Exercise goal:
Nothing but the lines holding the string "What" should appear in the answer. Copy them from the entries.

Source data

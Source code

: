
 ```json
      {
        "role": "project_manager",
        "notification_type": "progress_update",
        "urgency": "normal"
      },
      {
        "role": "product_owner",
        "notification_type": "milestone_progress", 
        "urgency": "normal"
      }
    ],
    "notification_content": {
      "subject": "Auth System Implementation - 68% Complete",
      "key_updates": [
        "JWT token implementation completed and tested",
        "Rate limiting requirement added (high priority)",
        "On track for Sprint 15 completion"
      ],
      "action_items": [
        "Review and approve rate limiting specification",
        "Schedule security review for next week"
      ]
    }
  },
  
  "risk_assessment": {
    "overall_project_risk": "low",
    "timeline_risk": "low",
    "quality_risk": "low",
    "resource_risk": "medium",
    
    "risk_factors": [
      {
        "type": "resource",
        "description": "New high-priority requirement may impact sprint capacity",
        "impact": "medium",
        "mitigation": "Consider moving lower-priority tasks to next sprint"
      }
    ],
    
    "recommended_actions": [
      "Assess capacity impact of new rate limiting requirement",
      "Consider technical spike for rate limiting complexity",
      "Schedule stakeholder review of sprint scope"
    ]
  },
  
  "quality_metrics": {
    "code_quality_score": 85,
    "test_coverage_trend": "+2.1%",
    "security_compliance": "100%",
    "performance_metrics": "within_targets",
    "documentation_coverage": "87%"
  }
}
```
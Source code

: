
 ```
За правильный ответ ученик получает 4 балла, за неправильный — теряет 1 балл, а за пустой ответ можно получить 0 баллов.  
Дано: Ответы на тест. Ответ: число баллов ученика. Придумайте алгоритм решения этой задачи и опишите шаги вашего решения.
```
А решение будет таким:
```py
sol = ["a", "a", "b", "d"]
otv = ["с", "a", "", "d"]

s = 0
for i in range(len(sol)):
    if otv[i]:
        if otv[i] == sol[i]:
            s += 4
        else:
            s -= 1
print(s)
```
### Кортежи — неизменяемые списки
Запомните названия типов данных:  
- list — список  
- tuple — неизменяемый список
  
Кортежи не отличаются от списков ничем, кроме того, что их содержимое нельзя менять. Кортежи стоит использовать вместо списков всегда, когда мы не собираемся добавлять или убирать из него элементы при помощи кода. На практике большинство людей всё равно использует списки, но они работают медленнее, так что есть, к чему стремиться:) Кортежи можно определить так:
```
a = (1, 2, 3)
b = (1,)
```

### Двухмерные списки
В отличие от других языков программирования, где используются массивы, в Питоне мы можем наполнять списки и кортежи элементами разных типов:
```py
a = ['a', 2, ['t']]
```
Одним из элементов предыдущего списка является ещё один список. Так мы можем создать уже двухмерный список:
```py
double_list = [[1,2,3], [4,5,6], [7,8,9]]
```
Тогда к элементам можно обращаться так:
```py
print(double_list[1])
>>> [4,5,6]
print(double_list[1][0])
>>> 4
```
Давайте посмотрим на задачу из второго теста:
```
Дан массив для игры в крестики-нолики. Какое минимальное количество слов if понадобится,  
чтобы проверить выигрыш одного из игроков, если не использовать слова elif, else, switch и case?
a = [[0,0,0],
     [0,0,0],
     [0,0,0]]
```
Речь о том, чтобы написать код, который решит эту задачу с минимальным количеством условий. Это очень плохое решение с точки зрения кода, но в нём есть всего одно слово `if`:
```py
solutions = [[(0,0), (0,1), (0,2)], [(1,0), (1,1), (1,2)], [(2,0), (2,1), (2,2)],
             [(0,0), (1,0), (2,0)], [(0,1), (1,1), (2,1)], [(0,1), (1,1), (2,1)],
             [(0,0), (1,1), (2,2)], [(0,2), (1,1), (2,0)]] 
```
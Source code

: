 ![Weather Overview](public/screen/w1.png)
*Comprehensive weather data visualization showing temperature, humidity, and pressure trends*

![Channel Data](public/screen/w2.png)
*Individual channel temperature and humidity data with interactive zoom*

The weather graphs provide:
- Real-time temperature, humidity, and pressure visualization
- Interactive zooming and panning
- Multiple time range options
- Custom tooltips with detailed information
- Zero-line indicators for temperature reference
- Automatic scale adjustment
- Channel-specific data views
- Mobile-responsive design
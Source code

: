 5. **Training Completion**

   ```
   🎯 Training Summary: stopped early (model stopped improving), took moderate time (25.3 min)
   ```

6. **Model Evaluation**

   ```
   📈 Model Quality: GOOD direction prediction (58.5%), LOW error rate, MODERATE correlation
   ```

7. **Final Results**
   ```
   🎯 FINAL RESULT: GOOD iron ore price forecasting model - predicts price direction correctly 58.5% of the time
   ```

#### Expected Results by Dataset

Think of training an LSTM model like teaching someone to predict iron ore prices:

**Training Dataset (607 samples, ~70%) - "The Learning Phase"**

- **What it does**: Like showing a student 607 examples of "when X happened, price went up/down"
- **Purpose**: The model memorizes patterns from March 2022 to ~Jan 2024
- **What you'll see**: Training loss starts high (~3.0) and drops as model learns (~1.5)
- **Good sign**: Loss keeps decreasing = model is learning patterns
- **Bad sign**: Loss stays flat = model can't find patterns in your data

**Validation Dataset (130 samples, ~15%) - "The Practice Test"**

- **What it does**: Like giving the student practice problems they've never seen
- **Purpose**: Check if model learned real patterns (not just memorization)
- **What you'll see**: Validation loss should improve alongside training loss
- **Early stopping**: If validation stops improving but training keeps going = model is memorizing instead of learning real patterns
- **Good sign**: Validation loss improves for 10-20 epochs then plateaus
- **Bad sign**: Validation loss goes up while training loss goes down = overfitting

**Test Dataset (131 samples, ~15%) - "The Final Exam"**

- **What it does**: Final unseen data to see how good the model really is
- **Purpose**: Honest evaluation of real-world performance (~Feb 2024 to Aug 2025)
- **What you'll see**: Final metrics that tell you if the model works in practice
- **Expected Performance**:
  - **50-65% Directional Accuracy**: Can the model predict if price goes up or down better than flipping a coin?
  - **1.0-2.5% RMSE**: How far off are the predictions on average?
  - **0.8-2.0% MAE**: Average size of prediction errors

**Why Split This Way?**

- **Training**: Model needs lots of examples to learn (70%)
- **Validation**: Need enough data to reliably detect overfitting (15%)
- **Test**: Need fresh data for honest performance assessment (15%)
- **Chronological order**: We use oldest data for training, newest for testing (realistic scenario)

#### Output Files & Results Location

Result below:
- **What it does**: Like showing a student 607 examples of "when X happened, price went up/down"
- **What you'll see**: Training loss starts high (~3.0) and drops as model learns (~1.5)
- **What it does**: Like giving the student practice problems they've never seen
- **What you'll see**: Validation loss should improve alongside training loss
- **What it does**: Final unseen data to see how good the model really is
- **What you'll see**: Final metrics that tell you if the model works in practice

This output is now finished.